Restrições ao aborto nos EUA não devem influenciar tendências internacionais, que estão se tornando amplamente mais liberais
Decisão da Suprema Corte americana vai na contramão de uma tendência global de expansão do direito ao aborto e pode servir para isolar ainda mais os EUA e minar sua credibilidade como líder global em direitos das mulheres
Decisão da Suprema Corte americana vai na contramão de uma tendência global de expansão do direito ao aborto e pode servir para isolar ainda mais os EUA e minar sua credibilidade como líder global em direitos das mulheres
Por Martha Davis*
A decisão da Suprema Corte dos EUA que derrubou Roe v. Wade em 24 de junho de 2022 já está tendo efeitos profundos nos Estados Unidos, da Flórida a Wisconsin. A decisão também contraria uma clara tendência mundial. Em países da Islândia a Zâmbia, as restrições ao aborto foram levantadas nas últimas duas décadas, não reforçadas.
Hoje, apenas 24 de um total de 195 países proíbem o aborto, representando apenas 5% das mulheres em idade reprodutiva em todo o mundo. O dobro de países tornaram mais fácil fazer um aborto legalmente nos últimos 20 anos.
Os EUA se juntaram à pequena lista de países que estão aumentando as restrições ao aborto quando a Suprema Corte anulou o direito constitucional ao aborto em Dobbs v.
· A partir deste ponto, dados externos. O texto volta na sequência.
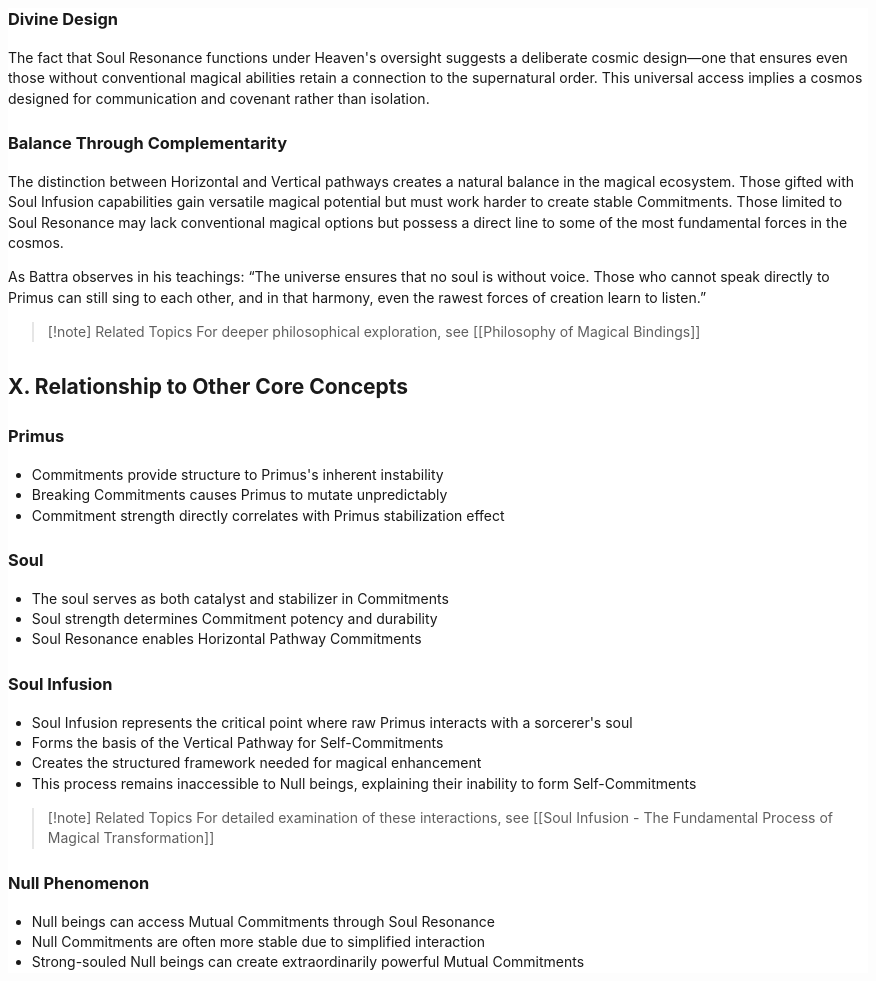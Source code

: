 ### Divine Design

The fact that Soul Resonance functions under Heaven's oversight suggests a deliberate cosmic design—one that ensures even those without conventional magical abilities retain a connection to the supernatural order. This universal access implies a cosmos designed for communication and covenant rather than isolation.

### Balance Through Complementarity

The distinction between Horizontal and Vertical pathways creates a natural balance in the magical ecosystem. Those gifted with Soul Infusion capabilities gain versatile magical potential but must work harder to create stable Commitments. Those limited to Soul Resonance may lack conventional magical options but possess a direct line to some of the most fundamental forces in the cosmos.

As Battra observes in his teachings: “The universe ensures that no soul is without voice. Those who cannot speak directly to Primus can still sing to each other, and in that harmony, even the rawest forces of creation learn to listen.”

> [!note] Related Topics
> For deeper philosophical exploration, see [[Philosophy of Magical Bindings]]

## X. Relationship to Other Core Concepts

### Primus

- Commitments provide structure to Primus's inherent instability
- Breaking Commitments causes Primus to mutate unpredictably
- Commitment strength directly correlates with Primus stabilization effect

### Soul

- The soul serves as both catalyst and stabilizer in Commitments
- Soul strength determines Commitment potency and durability
- Soul Resonance enables Horizontal Pathway Commitments

### Soul Infusion

- Soul Infusion represents the critical point where raw Primus interacts with a sorcerer's soul
- Forms the basis of the Vertical Pathway for Self-Commitments
- Creates the structured framework needed for magical enhancement
- This process remains inaccessible to Null beings, explaining their inability to form Self-Commitments

> [!note] Related Topics
> For detailed examination of these interactions, see [[Soul Infusion - The Fundamental Process of Magical Transformation]]

### Null Phenomenon

- Null beings can access Mutual Commitments through Soul Resonance
- Null Commitments are often more stable due to simplified interaction
- Strong-souled Null beings can create extraordinarily powerful Mutual Commitments
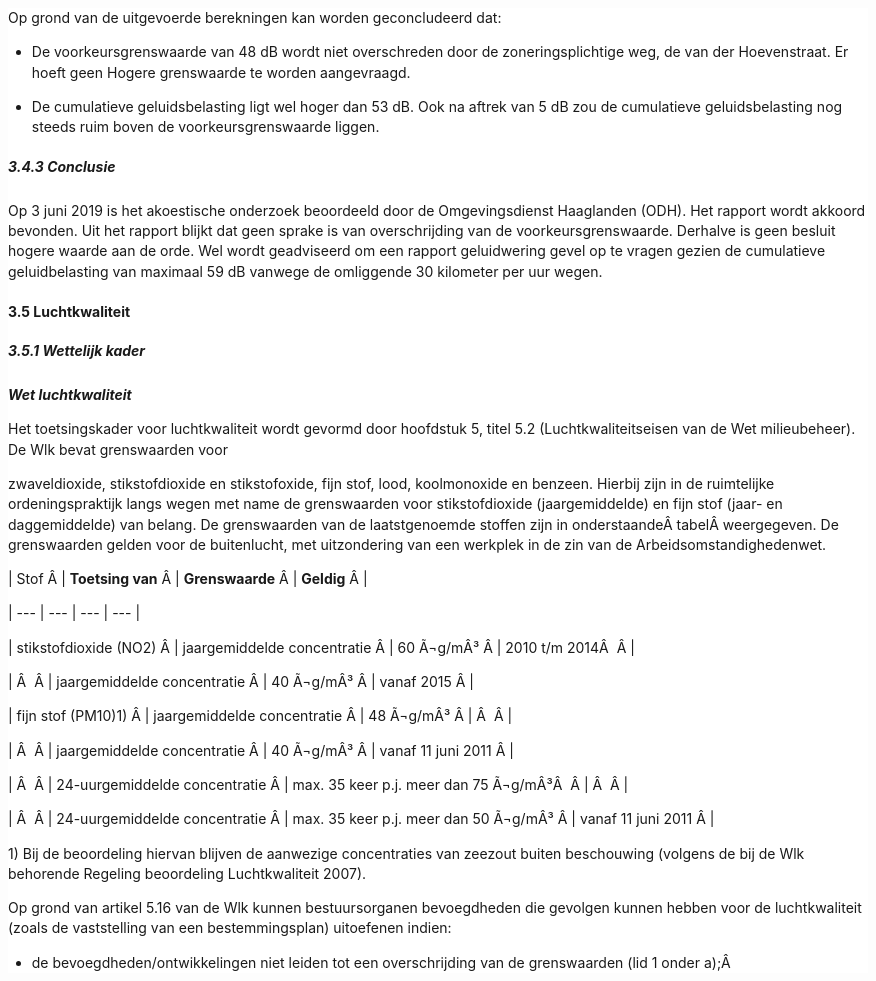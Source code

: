 Op grond van de uitgevoerde berekningen kan worden geconcludeerd dat:

* De voorkeursgrenswaarde van 48 dB wordt niet overschreden door de zoneringsplichtige weg, de van der Hoevenstraat. Er hoeft geen Hogere grenswaarde te worden aangevraagd.

* De cumulatieve geluidsbelasting ligt wel hoger dan 53 dB. Ook na aftrek van 5 dB zou de cumulatieve geluidsbelasting nog steeds ruim boven de voorkeursgrenswaarde liggen.

##### 3\.4\.3 Conclusie

Op 3 juni 2019 is het akoestische onderzoek beoordeeld door de Omgevingsdienst Haaglanden (ODH). Het rapport wordt akkoord bevonden. Uit het rapport blijkt dat geen sprake is van overschrijding van de voorkeursgrenswaarde. Derhalve is geen besluit hogere waarde aan de orde. Wel wordt geadviseerd om een rapport geluidwering gevel op te vragen gezien de cumulatieve geluidbelasting van maximaal 59 dB vanwege de omliggende 30 kilometer per uur wegen.

#### 3\.5 Luchtkwaliteit

##### 3\.5\.1 Wettelijk kader

***Wet luchtkwaliteit***

Het toetsingskader voor luchtkwaliteit wordt gevormd door hoofdstuk 5, titel 5\.2 (Luchtkwaliteitseisen van de Wet milieubeheer). De Wlk bevat grenswaarden voor

zwaveldioxide, stikstofdioxide en stikstofoxide, fijn stof, lood, koolmonoxide en benzeen. Hierbij zijn in de ruimtelijke ordeningspraktijk langs wegen met name de grenswaarden voor stikstofdioxide (jaargemiddelde) en fijn stof (jaar\- en daggemiddelde) van belang. De grenswaarden van de laatstgenoemde stoffen zijn in onderstaandeÂ tabelÂ weergegeven. De grenswaarden gelden voor de buitenlucht, met uitzondering van een werkplek in de zin van de Arbeidsomstandighedenwet.

| Stof   Â | **Toetsing van**   Â | **Grenswaarde**   Â | **Geldig**   Â |

| --- | --- | --- | --- |

| stikstofdioxide (NO2\)   Â | jaargemiddelde concentratie    Â | 60 Ã¬g/mÂ³    Â | 2010 t/m 2014Â     Â |

| Â    Â | jaargemiddelde concentratie   Â | 40 Ã¬g/mÂ³   Â | vanaf 2015    Â |

| fijn stof (PM10)1\)   Â | jaargemiddelde concentratie    Â | 48 Ã¬g/mÂ³    Â | Â    Â |

| Â    Â | jaargemiddelde concentratie    Â | 40 Ã¬g/mÂ³    Â | vanaf 11 juni 2011    Â |

| Â    Â | 24\-uurgemiddelde concentratie    Â | max. 35 keer p.j. meer dan 75 Ã¬g/mÂ³Â     Â | Â    Â |

| Â    Â | 24\-uurgemiddelde concentratie    Â | max. 35 keer p.j. meer dan 50 Ã¬g/mÂ³    Â | vanaf 11 juni 2011   Â |

1\) Bij de beoordeling hiervan blijven de aanwezige concentraties van zeezout buiten beschouwing (volgens de bij de Wlk behorende Regeling beoordeling Luchtkwaliteit 2007\).

Op grond van artikel 5\.16 van de Wlk kunnen bestuursorganen bevoegdheden die gevolgen kunnen hebben voor de luchtkwaliteit (zoals de vaststelling van een bestemmingsplan) uitoefenen indien:

* de bevoegdheden/ontwikkelingen niet leiden tot een overschrijding van de grenswaarden (lid 1 onder a);Â
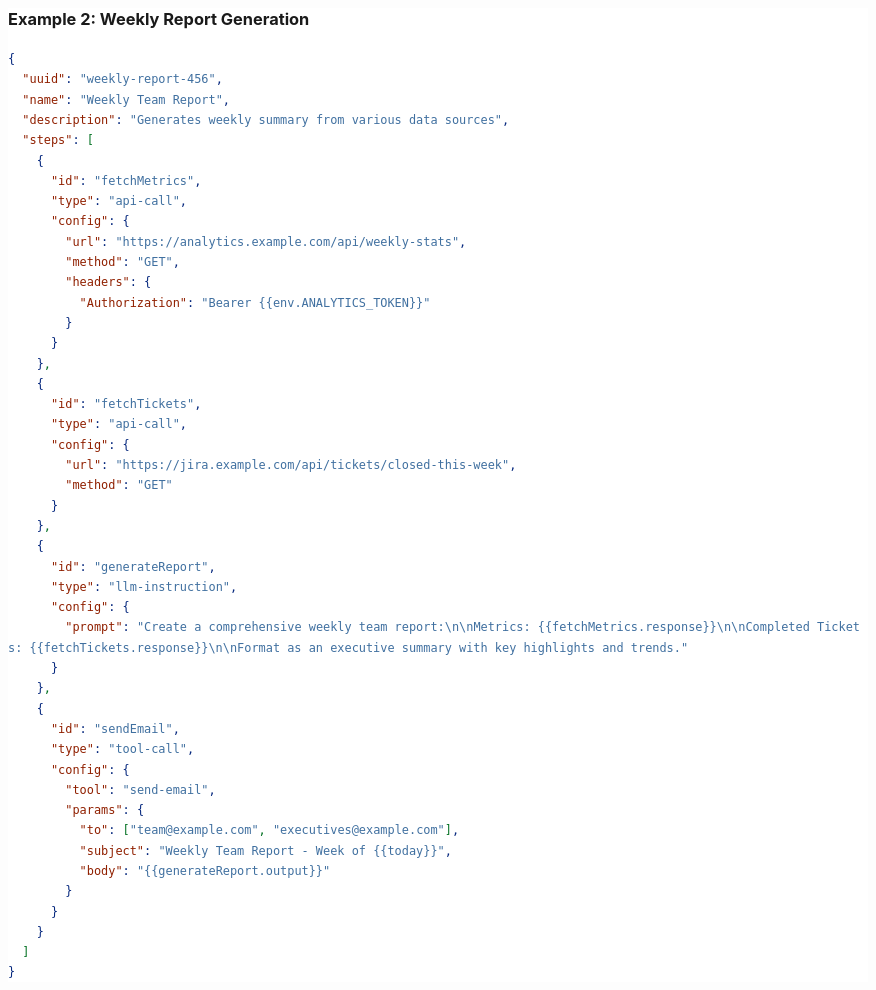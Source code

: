 
### **Example 2: Weekly Report Generation**

```json
{
  "uuid": "weekly-report-456",
  "name": "Weekly Team Report",
  "description": "Generates weekly summary from various data sources",
  "steps": [
    {
      "id": "fetchMetrics",
      "type": "api-call",
      "config": {
        "url": "https://analytics.example.com/api/weekly-stats",
        "method": "GET",
        "headers": {
          "Authorization": "Bearer {{env.ANALYTICS_TOKEN}}"
        }
      }
    },
    {
      "id": "fetchTickets",
      "type": "api-call",
      "config": {
        "url": "https://jira.example.com/api/tickets/closed-this-week",
        "method": "GET"
      }
    },
    {
      "id": "generateReport",
      "type": "llm-instruction",
      "config": {
        "prompt": "Create a comprehensive weekly team report:\n\nMetrics: {{fetchMetrics.response}}\n\nCompleted Tickets: {{fetchTickets.response}}\n\nFormat as an executive summary with key highlights and trends."
      }
    },
    {
      "id": "sendEmail",
      "type": "tool-call",
      "config": {
        "tool": "send-email",
        "params": {
          "to": ["team@example.com", "executives@example.com"],
          "subject": "Weekly Team Report - Week of {{today}}",
          "body": "{{generateReport.output}}"
        }
      }
    }
  ]
}
```
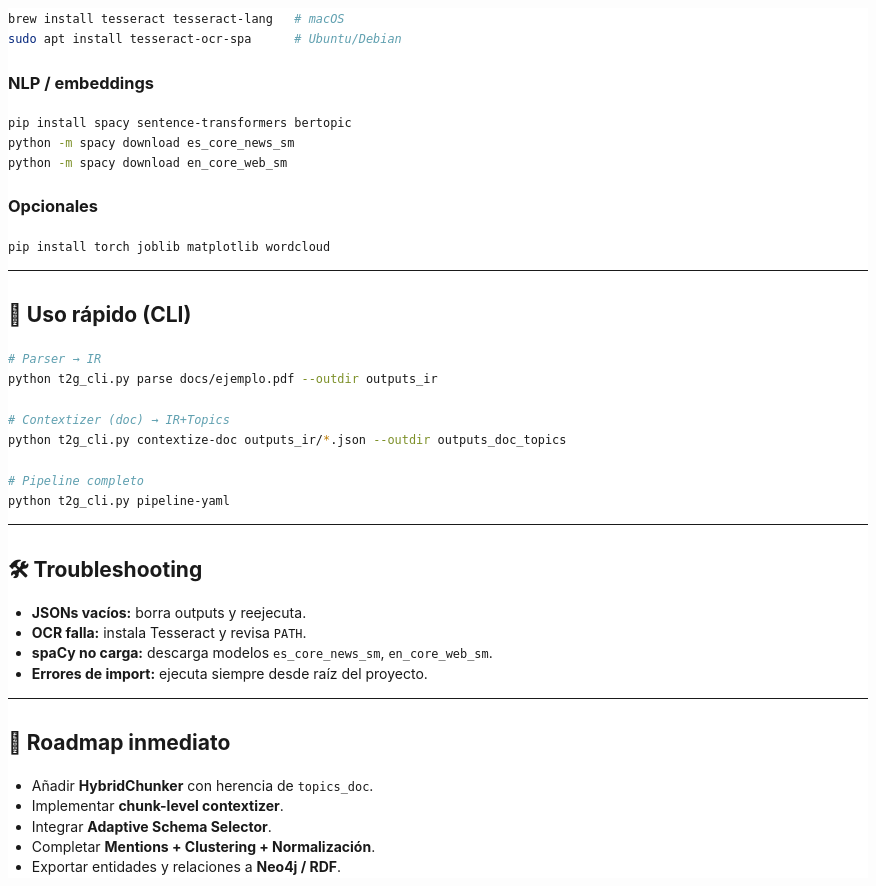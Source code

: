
 ```bash
brew install tesseract tesseract-lang   # macOS
sudo apt install tesseract-ocr-spa      # Ubuntu/Debian
```

### NLP / embeddings

```bash
pip install spacy sentence-transformers bertopic
python -m spacy download es_core_news_sm
python -m spacy download en_core_web_sm
```

### Opcionales

```bash
pip install torch joblib matplotlib wordcloud
```

---

## 🚀 Uso rápido (CLI)

```bash
# Parser → IR
python t2g_cli.py parse docs/ejemplo.pdf --outdir outputs_ir

# Contextizer (doc) → IR+Topics
python t2g_cli.py contextize-doc outputs_ir/*.json --outdir outputs_doc_topics

# Pipeline completo
python t2g_cli.py pipeline-yaml
```

---

## 🛠️ Troubleshooting

* **JSONs vacíos:** borra outputs y reejecuta.
* **OCR falla:** instala Tesseract y revisa `PATH`.
* **spaCy no carga:** descarga modelos `es_core_news_sm`, `en_core_web_sm`.
* **Errores de import:** ejecuta siempre desde raíz del proyecto.

---

## 🧪 Roadmap inmediato

* Añadir **HybridChunker** con herencia de `topics_doc`.
* Implementar **chunk-level contextizer**.
* Integrar **Adaptive Schema Selector**.
* Completar **Mentions + Clustering + Normalización**.
* Exportar entidades y relaciones a **Neo4j / RDF**.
Jackson Women’s Health Organization. A decisão por si só não tornou o aborto ilegal – disse, em vez disso, que não há direito federal de fazer um aborto e que o poder de regular pertencia aos estados. Muitos estados estão agora apertando as restrições ao aborto.
No passado, algumas decisões da Suprema Corte, como Brown v. Board of Education, que considerou a segregação escolar ilegal, tiveram influência no exterior, citadas por outros tribunais em suas decisões em todo o mundo. Da mesma forma, alguns defensores dos direitos das mulheres estão preocupados que a decisão de Dobbs possa dar suporte legal a políticas de aborto mais restritivas em outros países.
Sou uma professora de direito que estudou as tendências mundiais na lei do aborto. Em vez de desencadear uma nova onda de leis restritivas ao aborto em outros países, a decisão de Dobbs parece ter pouca influência internacional. Duas razões principais são o amplo impulso global em direção a um maior acesso ao aborto e a diminuição da influência internacional dos Estados Unidos na área dos direitos das mulheres.
De fato, a decisão de Dobbs pode servir para isolar ainda mais os EUA e minar sua credibilidade como líder global em direitos das mulheres.
Tendências do aborto em outros países
Trinta países mudaram suas leis para permitir ou facilitar o aborto desde 2000, de acordo com o think tank Council on Foreign Relations. Essa tendência inclui África, Ásia, Europa, América do Sul e Oceania. Países ricos como Nova Zelândia e Suíça, juntamente com países mais pobres como Togo e Micronésia, aumentaram a possibilidade de se fazer um aborto nas últimas duas décadas.
Durante o mesmo período, apenas um país ocidental rico, a Polônia, aumentou as restrições ao aborto, juntando-se a regimes autoritários como a Nicarágua na curta lista de nações com proibições quase completas ao aborto.
Nepal, Irlanda e Argentina são exemplos de três países que recentemente adotaram leis de aborto mais liberais.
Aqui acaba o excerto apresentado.